## Task brief
Your answer should be an exact copy of the listing.

Content starts

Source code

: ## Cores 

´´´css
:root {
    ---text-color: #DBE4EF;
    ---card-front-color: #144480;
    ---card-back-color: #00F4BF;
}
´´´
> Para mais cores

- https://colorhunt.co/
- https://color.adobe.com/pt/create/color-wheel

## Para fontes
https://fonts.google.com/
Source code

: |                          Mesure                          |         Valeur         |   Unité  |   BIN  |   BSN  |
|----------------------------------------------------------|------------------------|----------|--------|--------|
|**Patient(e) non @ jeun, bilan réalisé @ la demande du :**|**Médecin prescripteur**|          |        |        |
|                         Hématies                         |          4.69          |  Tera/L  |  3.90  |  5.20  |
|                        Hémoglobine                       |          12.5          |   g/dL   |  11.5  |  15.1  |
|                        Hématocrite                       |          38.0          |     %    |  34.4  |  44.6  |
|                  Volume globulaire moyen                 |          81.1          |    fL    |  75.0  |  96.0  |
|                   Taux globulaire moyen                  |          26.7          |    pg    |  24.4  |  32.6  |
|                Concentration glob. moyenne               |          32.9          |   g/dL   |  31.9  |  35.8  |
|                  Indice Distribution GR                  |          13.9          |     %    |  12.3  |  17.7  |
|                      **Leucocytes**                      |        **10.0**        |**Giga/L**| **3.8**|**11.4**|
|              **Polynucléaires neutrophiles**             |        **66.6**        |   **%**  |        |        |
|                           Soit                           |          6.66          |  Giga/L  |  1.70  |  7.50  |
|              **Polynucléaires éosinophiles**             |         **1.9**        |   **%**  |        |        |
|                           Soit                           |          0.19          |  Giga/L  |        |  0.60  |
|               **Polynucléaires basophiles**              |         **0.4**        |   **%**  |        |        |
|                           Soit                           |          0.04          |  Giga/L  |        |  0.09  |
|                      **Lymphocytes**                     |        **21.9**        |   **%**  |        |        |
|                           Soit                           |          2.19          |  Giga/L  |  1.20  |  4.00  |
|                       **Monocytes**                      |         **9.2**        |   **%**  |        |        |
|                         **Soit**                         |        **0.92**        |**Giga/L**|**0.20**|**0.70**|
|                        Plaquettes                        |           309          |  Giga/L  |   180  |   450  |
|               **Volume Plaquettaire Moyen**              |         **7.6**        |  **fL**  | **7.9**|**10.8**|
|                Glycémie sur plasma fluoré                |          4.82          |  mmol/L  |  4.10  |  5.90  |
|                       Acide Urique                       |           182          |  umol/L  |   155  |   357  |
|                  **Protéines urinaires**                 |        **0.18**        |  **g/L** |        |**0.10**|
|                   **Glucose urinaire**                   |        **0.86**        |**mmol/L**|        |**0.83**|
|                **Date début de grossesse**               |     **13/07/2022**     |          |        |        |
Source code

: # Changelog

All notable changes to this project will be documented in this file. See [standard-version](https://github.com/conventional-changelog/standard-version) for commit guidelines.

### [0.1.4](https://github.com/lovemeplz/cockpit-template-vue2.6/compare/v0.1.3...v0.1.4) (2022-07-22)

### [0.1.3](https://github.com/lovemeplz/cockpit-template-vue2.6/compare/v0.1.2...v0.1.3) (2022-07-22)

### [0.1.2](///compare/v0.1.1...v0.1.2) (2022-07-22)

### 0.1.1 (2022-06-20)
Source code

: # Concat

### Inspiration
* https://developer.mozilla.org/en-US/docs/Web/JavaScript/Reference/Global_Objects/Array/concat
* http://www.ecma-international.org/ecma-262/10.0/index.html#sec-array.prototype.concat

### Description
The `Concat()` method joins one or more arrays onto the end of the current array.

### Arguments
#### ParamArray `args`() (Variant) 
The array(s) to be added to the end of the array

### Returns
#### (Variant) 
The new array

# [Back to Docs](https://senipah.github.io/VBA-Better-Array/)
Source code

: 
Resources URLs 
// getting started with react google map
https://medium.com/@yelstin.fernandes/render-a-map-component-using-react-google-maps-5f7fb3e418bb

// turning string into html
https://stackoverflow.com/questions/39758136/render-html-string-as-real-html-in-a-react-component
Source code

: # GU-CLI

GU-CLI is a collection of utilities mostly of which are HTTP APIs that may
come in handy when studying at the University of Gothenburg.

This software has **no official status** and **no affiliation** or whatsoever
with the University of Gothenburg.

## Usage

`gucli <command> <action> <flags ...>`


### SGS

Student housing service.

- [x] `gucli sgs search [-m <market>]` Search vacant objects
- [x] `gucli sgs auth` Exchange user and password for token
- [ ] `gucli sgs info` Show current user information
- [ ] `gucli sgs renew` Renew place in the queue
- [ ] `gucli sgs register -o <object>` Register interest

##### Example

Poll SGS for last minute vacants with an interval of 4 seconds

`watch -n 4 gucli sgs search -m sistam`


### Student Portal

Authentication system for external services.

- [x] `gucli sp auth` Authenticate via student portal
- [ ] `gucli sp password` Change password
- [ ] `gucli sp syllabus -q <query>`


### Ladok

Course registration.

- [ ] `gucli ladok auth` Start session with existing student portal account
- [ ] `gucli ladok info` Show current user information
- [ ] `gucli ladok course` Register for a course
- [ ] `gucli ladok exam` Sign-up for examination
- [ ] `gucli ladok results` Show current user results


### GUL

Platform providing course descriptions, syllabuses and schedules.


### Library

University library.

Content ends

## Response box
Source code

: ## Cores 

´´´css
:root {
    ---text-color: #DBE4EF;
    ---card-front-color: #144480;
    ---card-back-color: #00F4BF;
}
´´´
> Para mais cores

- https://colorhunt.co/
- https://color.adobe.com/pt/create/color-wheel

## Para fontes
https://fonts.google.com/
Source code

: |                          Mesure                          |         Valeur         |   Unité  |   BIN  |   BSN  |
|----------------------------------------------------------|------------------------|----------|--------|--------|
|**Patient(e) non @ jeun, bilan réalisé @ la demande du :**|**Médecin prescripteur**|          |        |        |
|                         Hématies                         |          4.69          |  Tera/L  |  3.90  |  5.20  |
|                        Hémoglobine                       |          12.5          |   g/dL   |  11.5  |  15.1  |
|                        Hématocrite                       |          38.0          |     %    |  34.4  |  44.6  |
|                  Volume globulaire moyen                 |          81.1          |    fL    |  75.0  |  96.0  |
|                   Taux globulaire moyen                  |          26.7          |    pg    |  24.4  |  32.6  |
|                Concentration glob. moyenne               |          32.9          |   g/dL   |  31.9  |  35.8  |
|                  Indice Distribution GR                  |          13.9          |     %    |  12.3  |  17.7  |
|                      **Leucocytes**                      |        **10.0**        |**Giga/L**| **3.8**|**11.4**|
|              **Polynucléaires neutrophiles**             |        **66.6**        |   **%**  |        |        |
|                           Soit                           |          6.66          |  Giga/L  |  1.70  |  7.50  |
|              **Polynucléaires éosinophiles**             |         **1.9**        |   **%**  |        |        |
|                           Soit                           |          0.19          |  Giga/L  |        |  0.60  |
|               **Polynucléaires basophiles**              |         **0.4**        |   **%**  |        |        |
|                           Soit                           |          0.04          |  Giga/L  |        |  0.09  |
|                      **Lymphocytes**                     |        **21.9**        |   **%**  |        |        |
|                           Soit                           |          2.19          |  Giga/L  |  1.20  |  4.00  |
|                       **Monocytes**                      |         **9.2**        |   **%**  |        |        |
|                         **Soit**                         |        **0.92**        |**Giga/L**|**0.20**|**0.70**|
|                        Plaquettes                        |           309          |  Giga/L  |   180  |   450  |
|               **Volume Plaquettaire Moyen**              |         **7.6**        |  **fL**  | **7.9**|**10.8**|
|                Glycémie sur plasma fluoré                |          4.82          |  mmol/L  |  4.10  |  5.90  |
|                       Acide Urique                       |           182          |  umol/L  |   155  |   357  |
|                  **Protéines urinaires**                 |        **0.18**        |  **g/L** |        |**0.10**|
|                   **Glucose urinaire**                   |        **0.86**        |**mmol/L**|        |**0.83**|
|                **Date début de grossesse**               |     **13/07/2022**     |          |        |        |
Source code

: # Changelog

All notable changes to this project will be documented in this file. See [standard-version](https://github.com/conventional-changelog/standard-version) for commit guidelines.

### [0.1.4](https://github.com/lovemeplz/cockpit-template-vue2.6/compare/v0.1.3...v0.1.4) (2022-07-22)

### [0.1.3](https://github.com/lovemeplz/cockpit-template-vue2.6/compare/v0.1.2...v0.1.3) (2022-07-22)

### [0.1.2](///compare/v0.1.1...v0.1.2) (2022-07-22)

### 0.1.1 (2022-06-20)
Source code

: # Concat

### Inspiration
* https://developer.mozilla.org/en-US/docs/Web/JavaScript/Reference/Global_Objects/Array/concat
* http://www.ecma-international.org/ecma-262/10.0/index.html#sec-array.prototype.concat

### Description
The `Concat()` method joins one or more arrays onto the end of the current array.

### Arguments
#### ParamArray `args`() (Variant) 
The array(s) to be added to the end of the array

### Returns
#### (Variant) 
The new array

# [Back to Docs](https://senipah.github.io/VBA-Better-Array/)
Source code

: 
Resources URLs 
// getting started with react google map
https://medium.com/@yelstin.fernandes/render-a-map-component-using-react-google-maps-5f7fb3e418bb

// turning string into html
https://stackoverflow.com/questions/39758136/render-html-string-as-real-html-in-a-react-component
Source code

: # GU-CLI

GU-CLI is a collection of utilities mostly of which are HTTP APIs that may
come in handy when studying at the University of Gothenburg.

This software has **no official status** and **no affiliation** or whatsoever
with the University of Gothenburg.

## Usage

`gucli <command> <action> <flags ...>`


### SGS

Student housing service.

- [x] `gucli sgs search [-m <market>]` Search vacant objects
- [x] `gucli sgs auth` Exchange user and password for token
- [ ] `gucli sgs info` Show current user information
- [ ] `gucli sgs renew` Renew place in the queue
- [ ] `gucli sgs register -o <object>` Register interest

##### Example

Poll SGS for last minute vacants with an interval of 4 seconds

`watch -n 4 gucli sgs search -m sistam`


### Student Portal

Authentication system for external services.

- [x] `gucli sp auth` Authenticate via student portal
- [ ] `gucli sp password` Change password
- [ ] `gucli sp syllabus -q <query>`


### Ladok

Course registration.

- [ ] `gucli ladok auth` Start session with existing student portal account
- [ ] `gucli ladok info` Show current user information
- [ ] `gucli ladok course` Register for a course
- [ ] `gucli ladok exam` Sign-up for examination
- [ ] `gucli ladok results` Show current user results


### GUL

Platform providing course descriptions, syllabuses and schedules.


### Library

University library.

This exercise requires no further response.